-------- Records for this task

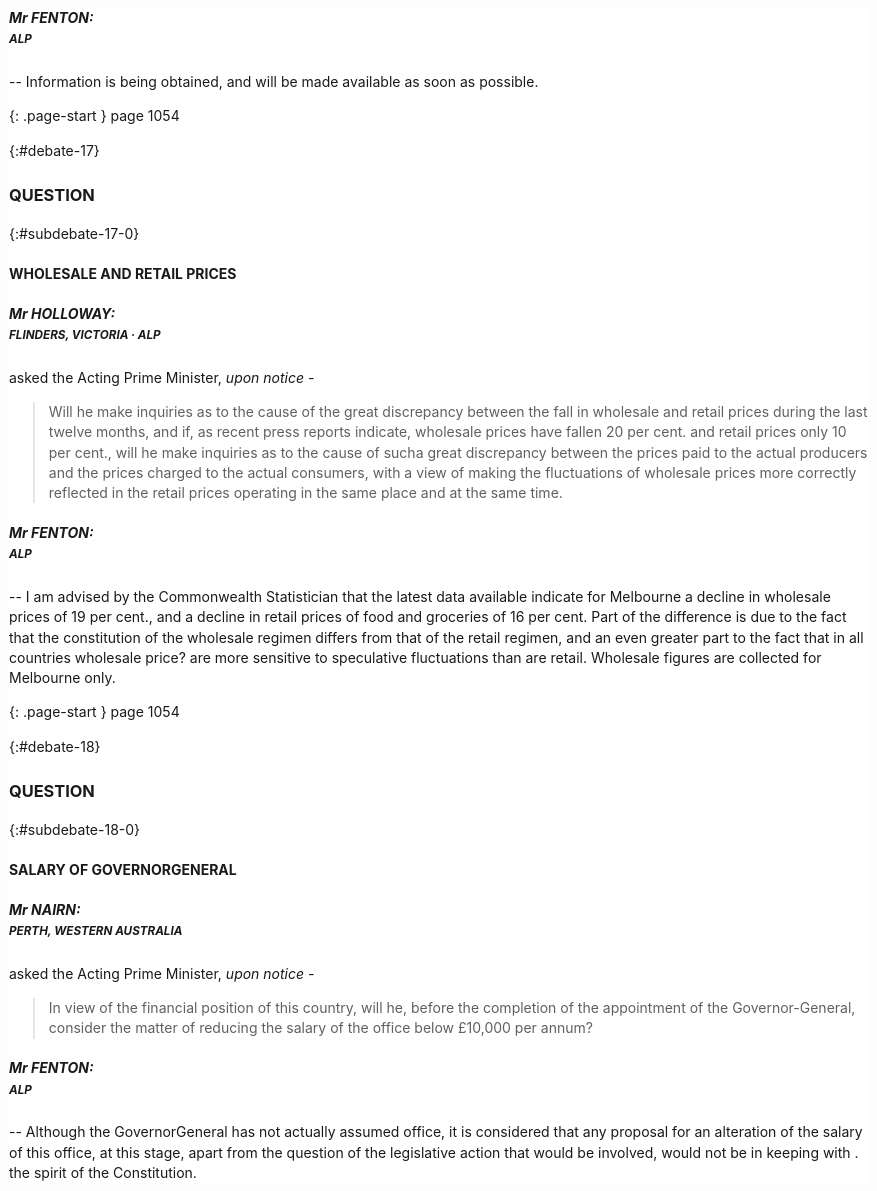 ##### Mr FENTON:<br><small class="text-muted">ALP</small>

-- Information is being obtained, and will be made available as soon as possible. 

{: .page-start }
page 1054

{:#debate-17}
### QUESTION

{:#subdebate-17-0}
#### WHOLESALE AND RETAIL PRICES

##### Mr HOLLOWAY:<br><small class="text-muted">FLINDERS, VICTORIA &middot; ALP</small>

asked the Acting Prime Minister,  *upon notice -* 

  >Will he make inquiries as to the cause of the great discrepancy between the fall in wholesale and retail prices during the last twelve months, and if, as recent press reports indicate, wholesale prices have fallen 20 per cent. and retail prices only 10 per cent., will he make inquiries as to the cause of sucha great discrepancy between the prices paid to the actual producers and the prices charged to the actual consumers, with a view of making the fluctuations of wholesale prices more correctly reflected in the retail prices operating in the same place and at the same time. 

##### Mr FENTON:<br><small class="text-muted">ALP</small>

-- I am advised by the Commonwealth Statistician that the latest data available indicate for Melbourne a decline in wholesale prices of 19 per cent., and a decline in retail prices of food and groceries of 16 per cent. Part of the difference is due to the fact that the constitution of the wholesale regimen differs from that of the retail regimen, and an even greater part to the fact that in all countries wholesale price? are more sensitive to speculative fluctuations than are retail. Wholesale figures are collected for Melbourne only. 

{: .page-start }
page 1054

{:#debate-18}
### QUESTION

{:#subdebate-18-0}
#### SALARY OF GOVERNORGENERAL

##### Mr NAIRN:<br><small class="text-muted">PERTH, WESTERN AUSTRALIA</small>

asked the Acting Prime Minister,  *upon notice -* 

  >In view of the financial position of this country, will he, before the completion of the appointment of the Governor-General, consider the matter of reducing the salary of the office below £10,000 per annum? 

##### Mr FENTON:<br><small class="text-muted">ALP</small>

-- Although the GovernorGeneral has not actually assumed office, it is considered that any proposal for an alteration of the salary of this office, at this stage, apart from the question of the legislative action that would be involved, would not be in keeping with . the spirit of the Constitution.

----------------
-------- Records for this task

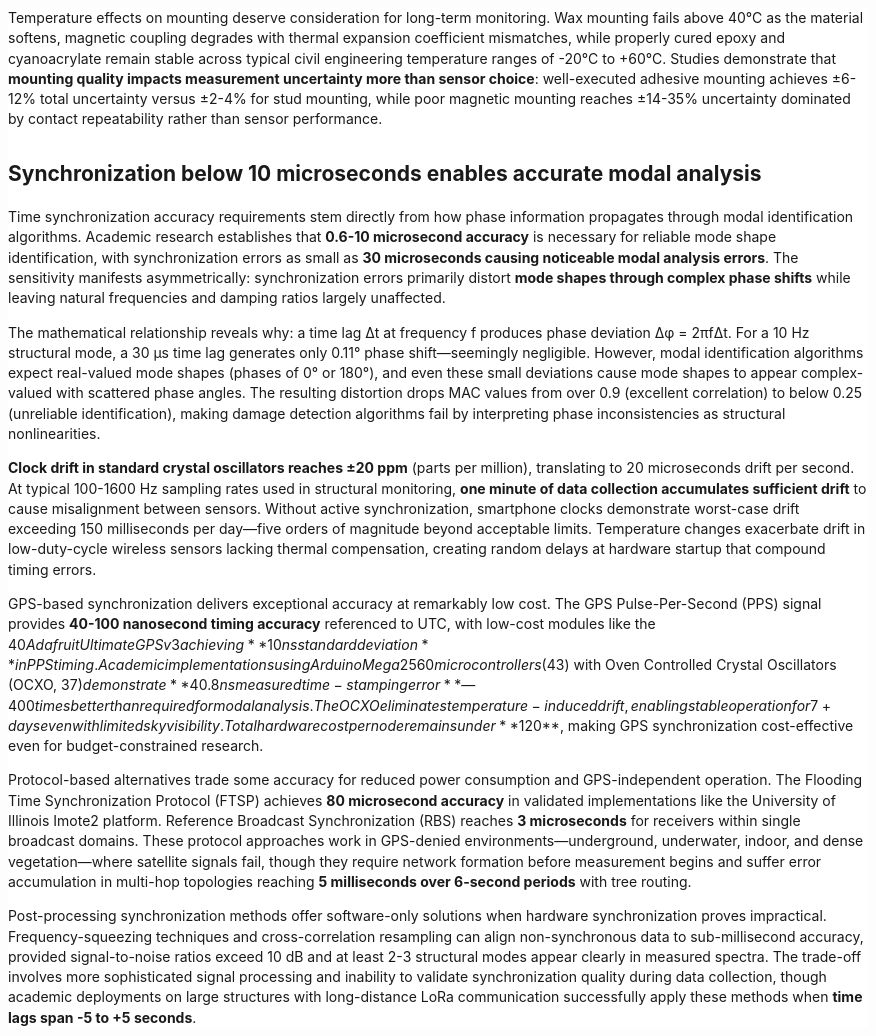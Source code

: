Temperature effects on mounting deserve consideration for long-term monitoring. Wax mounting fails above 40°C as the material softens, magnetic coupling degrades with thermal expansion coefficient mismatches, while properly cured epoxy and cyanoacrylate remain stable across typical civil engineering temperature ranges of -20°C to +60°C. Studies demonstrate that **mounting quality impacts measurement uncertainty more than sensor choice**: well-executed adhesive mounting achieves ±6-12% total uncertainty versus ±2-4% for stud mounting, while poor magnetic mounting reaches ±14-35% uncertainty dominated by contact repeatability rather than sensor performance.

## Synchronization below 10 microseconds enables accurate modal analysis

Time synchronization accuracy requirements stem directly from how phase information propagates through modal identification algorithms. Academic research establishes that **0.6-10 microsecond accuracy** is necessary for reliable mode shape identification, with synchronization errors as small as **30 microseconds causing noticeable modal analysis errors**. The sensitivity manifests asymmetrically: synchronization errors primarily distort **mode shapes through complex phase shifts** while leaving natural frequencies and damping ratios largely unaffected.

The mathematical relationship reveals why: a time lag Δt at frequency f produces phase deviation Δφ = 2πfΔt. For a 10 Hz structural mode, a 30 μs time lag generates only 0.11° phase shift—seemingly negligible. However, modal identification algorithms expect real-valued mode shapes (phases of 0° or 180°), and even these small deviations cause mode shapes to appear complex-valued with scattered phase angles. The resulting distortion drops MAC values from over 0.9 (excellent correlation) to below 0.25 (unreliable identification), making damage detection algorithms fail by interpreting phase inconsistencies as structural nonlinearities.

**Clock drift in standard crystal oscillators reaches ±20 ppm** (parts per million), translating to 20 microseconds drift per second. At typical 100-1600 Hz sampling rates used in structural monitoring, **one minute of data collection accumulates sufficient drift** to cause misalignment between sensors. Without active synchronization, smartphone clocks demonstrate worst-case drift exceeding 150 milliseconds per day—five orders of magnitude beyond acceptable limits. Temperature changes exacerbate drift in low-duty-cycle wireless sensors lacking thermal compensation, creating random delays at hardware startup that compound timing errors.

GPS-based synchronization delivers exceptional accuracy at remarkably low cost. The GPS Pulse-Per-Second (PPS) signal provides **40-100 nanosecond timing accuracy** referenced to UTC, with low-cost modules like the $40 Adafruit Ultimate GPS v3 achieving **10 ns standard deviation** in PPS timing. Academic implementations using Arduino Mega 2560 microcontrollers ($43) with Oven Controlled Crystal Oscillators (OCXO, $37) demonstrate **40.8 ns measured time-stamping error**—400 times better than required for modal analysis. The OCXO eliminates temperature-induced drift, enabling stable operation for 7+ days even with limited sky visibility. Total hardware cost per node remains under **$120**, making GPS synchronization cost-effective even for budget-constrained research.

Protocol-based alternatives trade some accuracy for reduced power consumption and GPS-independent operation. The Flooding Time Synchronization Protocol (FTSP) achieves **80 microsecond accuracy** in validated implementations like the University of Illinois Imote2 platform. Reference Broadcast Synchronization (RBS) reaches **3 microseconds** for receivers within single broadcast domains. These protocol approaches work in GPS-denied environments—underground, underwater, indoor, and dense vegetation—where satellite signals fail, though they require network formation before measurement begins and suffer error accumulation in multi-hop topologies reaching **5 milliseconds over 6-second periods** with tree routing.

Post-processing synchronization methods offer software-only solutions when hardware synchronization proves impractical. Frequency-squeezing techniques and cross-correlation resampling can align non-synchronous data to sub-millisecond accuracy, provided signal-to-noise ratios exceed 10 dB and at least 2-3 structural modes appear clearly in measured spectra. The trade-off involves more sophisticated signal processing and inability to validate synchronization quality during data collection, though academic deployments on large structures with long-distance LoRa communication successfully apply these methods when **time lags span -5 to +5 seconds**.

----------------

Work to complete: In the entries above, find the line with "#### WHOLESALE AND RETAIL PRICES" and the line with "#### SALARY OF GOVERNORGENERAL", then restate word for word both of them and every line between, with nothing more.

Result for this exercise:
#### WHOLESALE AND RETAIL PRICES

##### Mr HOLLOWAY:<br><small class="text-muted">FLINDERS, VICTORIA &middot; ALP</small>

asked the Acting Prime Minister,  *upon notice -* 

  >Will he make inquiries as to the cause of the great discrepancy between the fall in wholesale and retail prices during the last twelve months, and if, as recent press reports indicate, wholesale prices have fallen 20 per cent. and retail prices only 10 per cent., will he make inquiries as to the cause of sucha great discrepancy between the prices paid to the actual producers and the prices charged to the actual consumers, with a view of making the fluctuations of wholesale prices more correctly reflected in the retail prices operating in the same place and at the same time. 

##### Mr FENTON:<br><small class="text-muted">ALP</small>

-- I am advised by the Commonwealth Statistician that the latest data available indicate for Melbourne a decline in wholesale prices of 19 per cent., and a decline in retail prices of food and groceries of 16 per cent. Part of the difference is due to the fact that the constitution of the wholesale regimen differs from that of the retail regimen, and an even greater part to the fact that in all countries wholesale price? are more sensitive to speculative fluctuations than are retail. Wholesale figures are collected for Melbourne only. 

{: .page-start }
page 1054

{:#debate-18}
### QUESTION

{:#subdebate-18-0}
#### SALARY OF GOVERNORGENERAL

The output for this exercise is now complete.